_EXERCISE INSTRUCTIONS:_ Skip the images; return every entry exactly.

_MATERIAL FOR THIS TASK:_
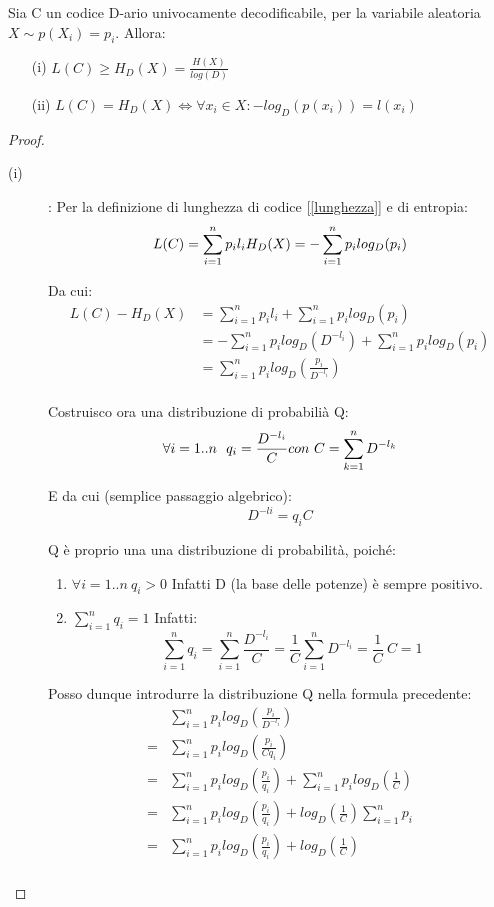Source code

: \begin{teorema} Sia C un codice D-ario univocamente decodificabile, per la variabile aleatoria 
$X \sim p(X_i)=p_i$. Allora:
\begin{itemize}
\item[(i)]
$
 L(C) \ge H_D(X) = \frac{H(X)}{log(D)}
$
\item[(ii)]
$
 L(C) = H_D(X) \iff \forall x_i \in X: -log_D(p(x_i))=l(x_i)
$
\end{itemize}
\label{limitelcodice}
\begin{proof}
\mbox{}

\begin{description}
\item[(i)]: 
Per la definizione di lunghezza di codice [\ref{lunghezza}] e di entropia:
\[
 L(C)=\sum_{i=1}^n p_i l_i \\ H_D(X)=-\sum_{i=1}^n p_i log_D(p_i)
\]

\noindent
Da cui:
\[ \begin{split}
 L(C) - H_D(X) &=\sum_{i=1}^n p_i l_i + \sum_{i=1}^n p_i log_D(p_i) \\
               &=-\sum_{i=1}^n p_i log_D(D^{-l_i}) + \sum_{i=1}^n p_i log_D(p_i) \\
               &=\sum_{i=1}^n p_i log_D \left( \frac{p_i}{D^{-l_i}} \right)  \\
 \end{split}
\]

\noindent
Costruisco ora una distribuzione di probabilià Q:
\[
 \forall i=1..n \ \ q_i=\frac{D^{-l_i}}{C} \\ con \ C=\sum_{k=1}^n D^{-l_k}
\]

\noindent
E da cui (semplice passaggio algebrico):
\[
 D^{-li}=q_i C
\]

\noindent
Q è proprio una una distribuzione di probabilità, poiché:
\begin{enumerate}
 \item $\forall i=1..n \ q_i >0$ Infatti D (la base delle potenze) è sempre positivo.
 \item $\displaystyle\sum_{i=1}^n q_i=1$ Infatti:
  \[
   \sum_{i=1}^n q_i=\sum_{i=1}^n \frac{D^{-l_i}}{C}= \frac{1}{C} \sum_{i=1}^n D^{-l_i} =\frac{1}{C} \ C = 1
  \]

\end{enumerate}

Posso dunque introdurre la distribuzione Q nella formula precedente:
\[ \begin{split}
  & \sum_{i=1}^n p_i log_D \left( \frac{p_i}{D^{-l_i}} \right)  \\
  =&\sum_{i=1}^n p_i log_D \left( \frac{p_i}{C q_i} \right)  \\
  =&\sum_{i=1}^n p_i log_D \left( \frac{p_i}{q_i} \right) + \sum_{i=1}^n p_i log_D \left( \frac{1}{C} \right) \\      
  =&\sum_{i=1}^n p_i log_D \left( \frac{p_i}{q_i} \right) + log_D \left( \frac{1}{C} \right) \sum_{i=1}^n p_i \\
  =&\sum_{i=1}^n p_i log_D \left( \frac{p_i}{q_i} \right) + log_D \left( \frac{1}{C} \right)\\
 \end{split}
\]


\end{description}
\end{proof}
\end{teorema}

_RESPONSE TO THE EXERCISE:_
Source code

: \begin{teorema} Sia C un codice D-ario univocamente decodificabile, per la variabile aleatoria 
$X \sim p(X_i)=p_i$. Allora:
\begin{itemize}
\item[(i)]
$
 L(C) \ge H_D(X) = \frac{H(X)}{log(D)}
$
\item[(ii)]
$
 L(C) = H_D(X) \iff \forall x_i \in X: -log_D(p(x_i))=l(x_i)
$
\end{itemize}
\label{limitelcodice}
\begin{proof}
\mbox{}

\begin{description}
\item[(i)]: 
Per la definizione di lunghezza di codice [\ref{lunghezza}] e di entropia:
\[
 L(C)=\sum_{i=1}^n p_i l_i \\ H_D(X)=-\sum_{i=1}^n p_i log_D(p_i)
\]

\noindent
Da cui:
\[ \begin{split}
 L(C) - H_D(X) &=\sum_{i=1}^n p_i l_i + \sum_{i=1}^n p_i log_D(p_i) \\
               &=-\sum_{i=1}^n p_i log_D(D^{-l_i}) + \sum_{i=1}^n p_i log_D(p_i) \\
               &=\sum_{i=1}^n p_i log_D \left( \frac{p_i}{D^{-l_i}} \right)  \\
 \end{split}
\]

\noindent
Costruisco ora una distribuzione di probabilià Q:
\[
 \forall i=1..n \ \ q_i=\frac{D^{-l_i}}{C} \\ con \ C=\sum_{k=1}^n D^{-l_k}
\]

\noindent
E da cui (semplice passaggio algebrico):
\[
 D^{-li}=q_i C
\]

\noindent
Q è proprio una una distribuzione di probabilità, poiché:
\begin{enumerate}
 \item $\forall i=1..n \ q_i >0$ Infatti D (la base delle potenze) è sempre positivo.
 \item $\displaystyle\sum_{i=1}^n q_i=1$ Infatti:
  \[
   \sum_{i=1}^n q_i=\sum_{i=1}^n \frac{D^{-l_i}}{C}= \frac{1}{C} \sum_{i=1}^n D^{-l_i} =\frac{1}{C} \ C = 1
  \]

\end{enumerate}

Posso dunque introdurre la distribuzione Q nella formula precedente:
\[ \begin{split}
  & \sum_{i=1}^n p_i log_D \left( \frac{p_i}{D^{-l_i}} \right)  \\
  =&\sum_{i=1}^n p_i log_D \left( \frac{p_i}{C q_i} \right)  \\
  =&\sum_{i=1}^n p_i log_D \left( \frac{p_i}{q_i} \right) + \sum_{i=1}^n p_i log_D \left( \frac{1}{C} \right) \\      
  =&\sum_{i=1}^n p_i log_D \left( \frac{p_i}{q_i} \right) + log_D \left( \frac{1}{C} \right) \sum_{i=1}^n p_i \\
  =&\sum_{i=1}^n p_i log_D \left( \frac{p_i}{q_i} \right) + log_D \left( \frac{1}{C} \right)\\
 \end{split}
\]


\end{description}
\end{proof}
\end{teorema}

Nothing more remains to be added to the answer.